Op-Ed columnist for the Times, Joe Nocera, recently announced the end of “The Gun Report” (a daily summary of gun violence in America) writing that it had “run its course” and “was time to bid it adieu.” He added:
Day after day, week after week, there was a numbing sameness to the shootings. And to be blunt, most of those who posted comments were not getting closer to finding common ground than when we began.
Sounds like Nocera was frustrated that he wasn’t changing anyone’s mind, but that’s not the entire story.
Here’s Margaret Sullivan, Public Editor of the Times, with some additional information and the suggestion that a pay dispute between the Times and Nocera’s editorial assistant Jennifer Mascia had a role its end:
The Gun Report, begun shortly after the massacre of schoolchildren in Newtown, Conn., consisted of a daily list of all the gun-related deaths in the United States.

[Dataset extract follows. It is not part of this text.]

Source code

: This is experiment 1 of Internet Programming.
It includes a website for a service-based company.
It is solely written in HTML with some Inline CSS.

Written in recent months by Mr. Nocera’s editorial assistant, Jennifer Mascia, it was published five days a week.With its grim recitation of incidents, topped by an engaging introduction, it generated a great deal of reader commentary – typically over 150 comments per post. And normally, the discussion, while passionate and well-informed, was remarkably temperate.
[. . .]
Mr. Nocera told me that the blog had served its purpose. “It felt like the time had come,” he said. “We had made our point.”

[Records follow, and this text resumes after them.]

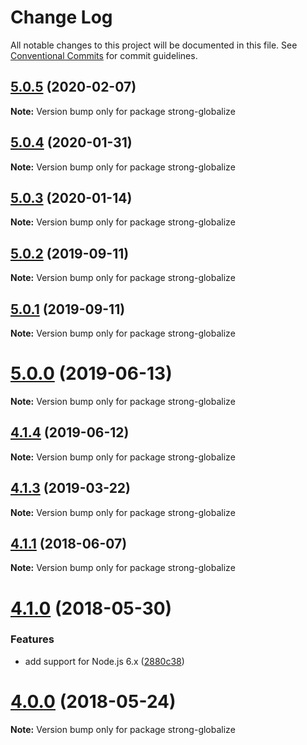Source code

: # Change Log

All notable changes to this project will be documented in this file.
See [Conventional Commits](https://conventionalcommits.org) for commit guidelines.

## [5.0.5](https://github.com/strongloop/strong-globalize/compare/strong-globalize@5.0.4...strong-globalize@5.0.5) (2020-02-07)

**Note:** Version bump only for package strong-globalize





## [5.0.4](https://github.com/strongloop/strong-globalize/compare/strong-globalize@5.0.3...strong-globalize@5.0.4) (2020-01-31)

**Note:** Version bump only for package strong-globalize





## [5.0.3](https://github.com/strongloop/strong-globalize/compare/strong-globalize@5.1.0...strong-globalize@5.0.3) (2020-01-14)

**Note:** Version bump only for package strong-globalize





## [5.0.2](https://github.com/strongloop/strong-globalize/compare/strong-globalize@5.0.1...strong-globalize@5.0.2) (2019-09-11)

**Note:** Version bump only for package strong-globalize





## [5.0.1](https://github.com/strongloop/strong-globalize/compare/strong-globalize@5.0.0...strong-globalize@5.0.1) (2019-09-11)

**Note:** Version bump only for package strong-globalize





# [5.0.0](https://github.com/strongloop/strong-globalize/compare/strong-globalize@4.1.4...strong-globalize@5.0.0) (2019-06-13)

**Note:** Version bump only for package strong-globalize





## [4.1.4](https://github.com/strongloop/strong-globalize/compare/strong-globalize@4.1.3...strong-globalize@4.1.4) (2019-06-12)

**Note:** Version bump only for package strong-globalize





## [4.1.3](https://github.com/strongloop/strong-globalize/compare/strong-globalize@4.1.2...strong-globalize@4.1.3) (2019-03-22)

**Note:** Version bump only for package strong-globalize





<a name="4.1.1"></a>
## [4.1.1](https://github.com/strongloop/strong-globalize/compare/v4.1.0...v4.1.1) (2018-06-07)




**Note:** Version bump only for package strong-globalize

<a name="4.1.0"></a>
# [4.1.0](https://github.com/strongloop/strong-globalize/compare/v4.0.2...v4.1.0) (2018-05-30)


### Features

* add support for Node.js 6.x ([2880c38](https://github.com/strongloop/strong-globalize/commit/2880c38))




<a name="4.0.0"></a>
# [4.0.0](https://github.com/strongloop/strong-globalize/compare/v3.3.0...v4.0.0) (2018-05-24)




**Note:** Version bump only for package strong-globalize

Ms. Mascia sees a different motivation – one tied closely to her recent efforts to receive back pay for work done on the blog on her own time, and to get a promotion, giving her higher wages for her work. She and her union representatives believe the work on the blog is more like that of a reporter, editor or producer than that of a news assistant. The disagreement on back pay has not been settled. (She will continue with The Times as a news assistant to Mr. Nocera and columnist Mark Bittman.)
She told me that she had put her heart and soul into the project for well over a year: “I felt a real sense of purpose, and believed this was public service journalism.”

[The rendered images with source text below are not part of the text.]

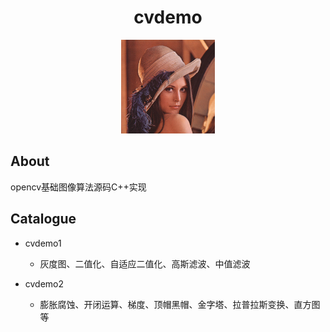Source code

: <div align="center">
  	<h1>
    	cvdemo
  	</h1>
  	<img src="lena.bmp" width="150px">
</div>



## About
opencv基础图像算法源码C++实现


## Catalogue

- cvdemo1

   * 灰度图、二值化、自适应二值化、高斯滤波、中值滤波

- cvdemo2

   * 膨胀腐蚀、开闭运算、梯度、顶帽黑帽、金字塔、拉普拉斯变换、直方图等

I asked Andrew Rosenthal, the editorial page editor, about the decision to end the report.
“It had run its course,” he told me. “It was repetitive, basically a list. I had been thinking about asking Joe to end it for some time.”
Well, duh. Nocera described the report in a final post as “a daily statement about gun violence in America.” Did Andrew Rosenthal expect something other than “basically a list?” If there was value in starting the list after Sandy Hook, why would that value end after a few years? The short answer is, it doesn’t.
I think if you combine the the two narratives, you get what probably happened. Nocera was tired of the entire project and had passed it off to Ms. Mascia, and Ms. Mascia wanted more money to keep writing it for him. The Times then decided it wasn’t worth it the cost. But that’s just speculation on my part.
I do look forward to seeing how this ends. Is equal pay for equal work just a slogan that the Times uses to bash Republicans or do they practice what they preach?